> [Provided records]
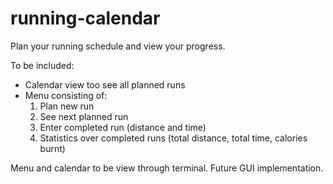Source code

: # running-calendar
Plan your running schedule and view your progress.

To be included:
* Calendar view too see all planned runs
* Menu consisting of:
    1. Plan new run
    2. See next planned run
    3. Enter completed run (distance and time)
    4. Statistics over completed runs (total distance, total time, calories burnt)

Menu and calendar to be view through terminal. Future GUI implementation.

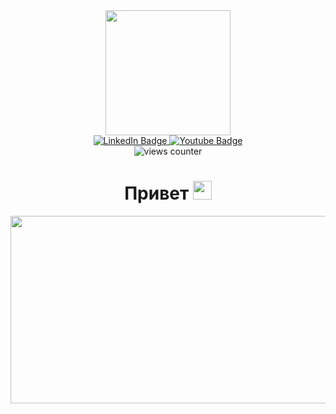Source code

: <div id="header" align="center">
  <img src="https://media.giphy.com/media/SUcApSWjPwQMARvcM8/giphy.gif" width="200" align="center"/>
  <div id="badges">
  <a href="https://t.me/sakuraiexe">
    <img src="https://img.shields.io/badge/Telegram-blue?style=for-the-badge&logo=linkedin&logoColor=white" alt="LinkedIn Badge"/>
  </a>
  <a href="https://leetcode.com/Sakuraiii/">
    <img src="https://img.shields.io/badge/LeetCode-red?style=for-the-badge&logo=youtube&logoColor=white" alt="Youtube Badge"/>
  </a>
</div>
<div align="center"><img src="https://komarev.com/ghpvc/?username=Sakurai-exe&style=flat-square&color=blue" alt="views counter"/>
  <h1>
  Привет
  <img src="https://media.giphy.com/media/hvRJCLFzcasrR4ia7z/giphy.gif" width="30px"/>
</h1></div>
</div>
<div align="center">
  <img src="[https://media.giphy.com/media/dWesBcTLavkZuG35MI/giphy.gif](https://media.giphy.com/media/iIqmM5tTjmpOB9mpbn/giphy.gif)" width="600" height="300"/>
</div>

> [How to complete this task]
Scan the records above, then copy out each line that mentions "center".

> [Reply]
: <div id="header" align="center">
  <img src="https://media.giphy.com/media/SUcApSWjPwQMARvcM8/giphy.gif" width="200" align="center"/>
<div align="center"><img src="https://komarev.com/ghpvc/?username=Sakurai-exe&style=flat-square&color=blue" alt="views counter"/>
<div align="center">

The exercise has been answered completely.